Quora is a question and answer website. If you are an expert in a topic, expertly answer the questions posted on Quora to raise your visibility. Don’t respond too casually or sloppily. Bad answers can damage your resputation very visibly rather than enhancing it. Quora is a good place to learn things, too, so you can remain up-to-date in your field.
- Yahoo! Answers
Not quite as “elevated” as Quora, but around much longer, Yahoo! Answers is another place to establish your reputation as an expert.
Owned by Google, YouTube is the world’s 2nd most popular search engine (right after you-know-who). Create how-to videos in your area of expertise. If you have created videos, even Camtasia videos of your PowerPoint Presentations, you can publish them on your own YouTube Channel.
More visibility for your videos. Like YouTube, Vimeo is free for you to post your videos, and they also have an upgrade available.
- Your own blog
There are many blog platforms around where you can get started blogging – Tumblr, WordPress.com, WordPress.org, Blogger.com, etc. Make your knowledge and opinions about your topic visible – very carefully. Most blogs die or are abandoned eventually, but if you have the writing skill and the determination to write a blog, they can be powerful for increasing your personal visibility and “brand.” When you have a good blog established, carefully consider syndicating some of your posts, through a site like BlogHer.com which helps women bloggers. (Note: BlogHer.com is a WorkCoachCafe.com sponsor)
- Guest writing
If you like to write and are an expert in a topic but don’t want to commit to a weekly blog post, consider contributing articles to well-known sites like AOL, BusinessInsider, Forbes Blog, eHow.com, LifeHacker, Mashable, Patch, Yahoo, and many others. If there is a site you particularly like and visit often, check to see if they accept articles. Most often, these will be unpaid opportunities. Do be aware that the site’s reputation will color your own, so choose carefully.
- Write a book
A long time ago, a speaker encouraged people to write non-fiction books in their areas of expertise by simply saying, “Author. Authority!“ True. Of course, writing a book is not easy or more of us would do it. Publish a “real” book or a Kindle ebook sold through Amazon, and you qualify to have an Amazon Author Page.
These are not, unfortunately, set-it-and-forget-it activities with the possible exception of the book (after it is published). Each will require at least weekly, if not daily, attention. So, choose the ones that are the most comfortable for you, preferably LinkedIn plus at least one additional element.
If you have a reputation recovery/management issue, choose several items from the list above to dominate the first two or three pages of search results on your name – or push any bad stuff to the third or fourth page of search results.
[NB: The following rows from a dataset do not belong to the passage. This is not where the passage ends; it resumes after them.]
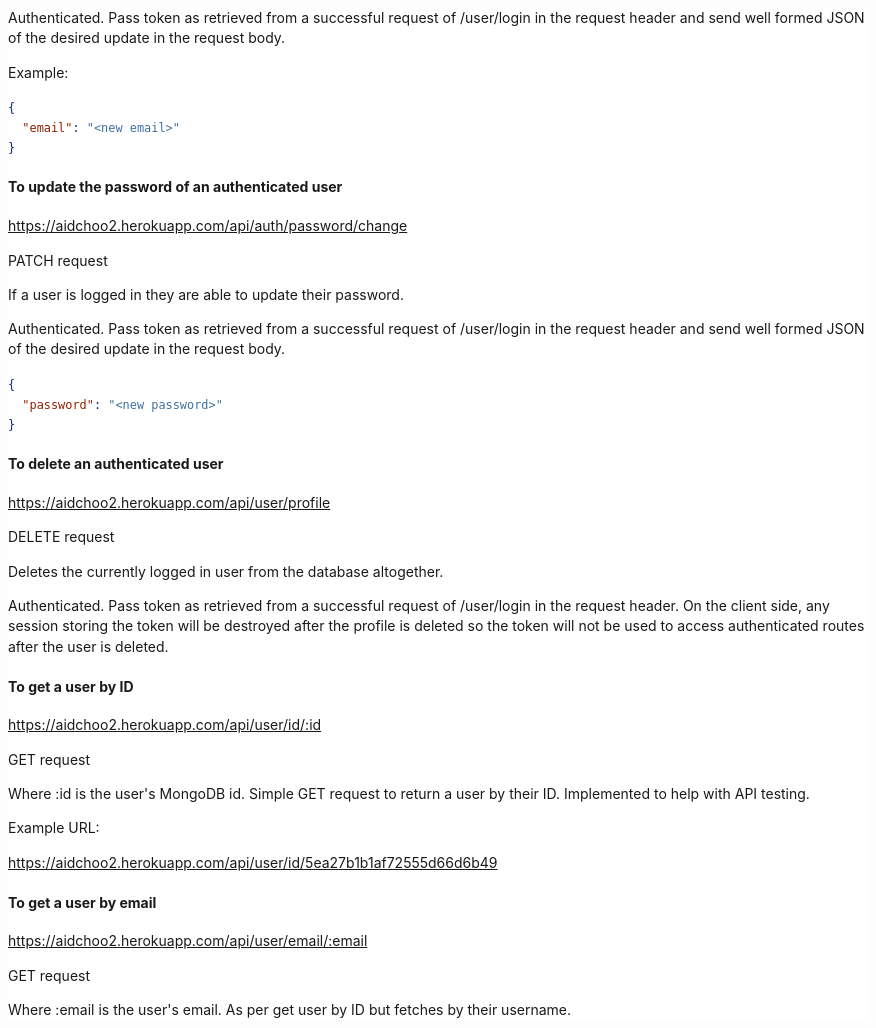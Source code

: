 Authenticated. Pass token as retrieved from a successful request of /user/login in the request header and send well formed JSON of the desired update in the request body.

Example:

```json
{
  "email": "<new email>"
}
```

#### To update the password of an authenticated user

https://aidchoo2.herokuapp.com/api/auth/password/change

<p>PATCH request</p>

If a user is logged in they are able to update their password.

Authenticated. Pass token as retrieved from a successful request of /user/login in the request header and send well formed JSON of the desired update in the request body.

```json
{
  "password": "<new password>"
}
```

#### To delete an authenticated user

https://aidchoo2.herokuapp.com/api/user/profile

<p>DELETE request</p>

Deletes the currently logged in user from the database altogether.

Authenticated. Pass token as retrieved from a successful request of /user/login in the request header. On the client side, any session storing the token will be destroyed after the profile is deleted so the token will not be used to access authenticated routes after the user is deleted.

#### To get a user by ID

https://aidchoo2.herokuapp.com/api/user/id/:id

<p>GET request</p>

Where :id is the user's MongoDB id.
Simple GET request to return a user by their ID. Implemented to help with API testing.

Example URL:

https://aidchoo2.herokuapp.com/api/user/id/5ea27b1b1af72555d66d6b49

#### To get a user by email

https://aidchoo2.herokuapp.com/api/user/email/:email

<p>GET request</p>

Where :email is the user's email.
As per get user by ID but fetches by their username.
One of the things Google values is “freshness” so keep adding new information to retain good position in search results.
Annoymity Is Over
We didn’t realize how good we had it in the past – and by “past” I’m talking 5 (and more) years ago. For the most part, we lived lives of anonymity. No one, outside of our families, friends, and those we worked for and with paid much attention to us. And, the reality is, we had MANY fewer ways to embarrass ourselves publicly.